Let's say I have a list of data.frames
dflist <- list(data.frame(a=1:3), data.frame(b=10:12, a=4:6))
If i want to extract the first column from each item in the list, I can do
lapply(dflist, `[[`, 1)
# [[1]]
# [1] 1 2 3
#
# [[2]]
# [1] 10 11 12
Why can't I use the "$" function in the same way
lapply(dflist, `$`, "a")
# [[1]]
# NULL
#
# [[2]]
# NULL
But these both work:
lapply(dflist, function(x) x$a)
`$`(dflist[[1]], "a")
I realize that in this case one could use
lapply(dflist, `[[`, "a")
but I was working with an S4 object that didn't seem to allow indexing via [[. For example
library(adegenet)
data(nancycats)
catpop <- genind2genpop(nancycats)
mylist <- list(catpop, catpop)
#works
catpop[[1]]$tab
#doesn't work
lapply(mylist, "$", "tab")
# Error in slot(x, name) :
# no slot of name "..." for this object of class "genpop"
#doesn't work
lapply(mylist, "[[", "tab")
# Error in FUN(X[[1L]], ...) : this S4 class is not subsettable
For the first example, you can just do:
lapply(dflist, `$.data.frame`, "a")
For the second, use the slot() accessor function
lapply(mylist, "slot", "tab")
I'm not sure why method dispatch doesn't work in the first case, but the Note section of ?lapply does address this very issue of its borked method dispatch for primitive functions like $:
Note:
[...]
For historical reasons, the calls created by ‘lapply’ are
unevaluated, and code has been written (e.g., ‘bquote’) that
relies on this. This means that the recorded call is always of
the form ‘FUN(X[[i]], ...)’, with ‘i’ replaced by the current
(integer or double) index. This is not normally a problem, but it
can be if ‘FUN’ uses ‘sys.call’ or ‘match.call’ or if it is a
primitive function that makes use of the call. This means that it
is often safer to call primitive functions with a wrapper, so that
e.g. ‘lapply(ll, function(x) is.numeric(x))’ is required to ensure
that method dispatch for ‘is.numeric’ occurs correctly.
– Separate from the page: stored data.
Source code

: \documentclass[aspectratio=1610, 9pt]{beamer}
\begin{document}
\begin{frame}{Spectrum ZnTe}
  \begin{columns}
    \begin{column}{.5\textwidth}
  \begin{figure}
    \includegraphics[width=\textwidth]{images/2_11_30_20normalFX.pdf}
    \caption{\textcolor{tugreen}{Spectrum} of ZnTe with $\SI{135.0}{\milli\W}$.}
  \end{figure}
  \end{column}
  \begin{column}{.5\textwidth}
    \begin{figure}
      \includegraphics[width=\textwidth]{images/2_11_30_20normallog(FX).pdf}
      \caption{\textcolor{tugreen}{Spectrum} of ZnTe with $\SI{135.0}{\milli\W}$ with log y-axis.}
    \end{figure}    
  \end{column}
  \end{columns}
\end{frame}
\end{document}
So it seems that this problem has more to do with $ and how it typically expects unquoted names as the second parameter rather than strings. Look at this example
dflist <- list(
data.frame(a=1:3, z=31:33),
data.frame(b=10:12, a=4:6, z=31:33)
)
lapply(dflist,
function(x, z) {
print(paste("z:",z));
`$`(x,z)
},
z="a"
)
We see the results
[1] "z: a"
[1] "z: a"
[[1]]
[1] 31 32 33
[[2]]
[1] 31 32 33
so the z value is being set to "a", but $ isn't evaluating the second parameter. So it's returning the "z" column rather than the "a" column. This leads to this interesting set of results
a<-"z"; `$`(dflist[[1]], a)
# [1] 1 2 3
a<-"z"; `$`(dflist[[1]], "z")
# [1] 31 32 33
a<-"z"; `$.data.frame`(dflist[[1]], a)
# [1] 31 32 33
a<-"z"; `$.data.frame`(dflist[[1]], "z")
# [1] 31 32 33
When we call $.data.frame directly we are bypassing the standard deparsing that occurs in the primitive prior to dispatching (which happens near here in the source).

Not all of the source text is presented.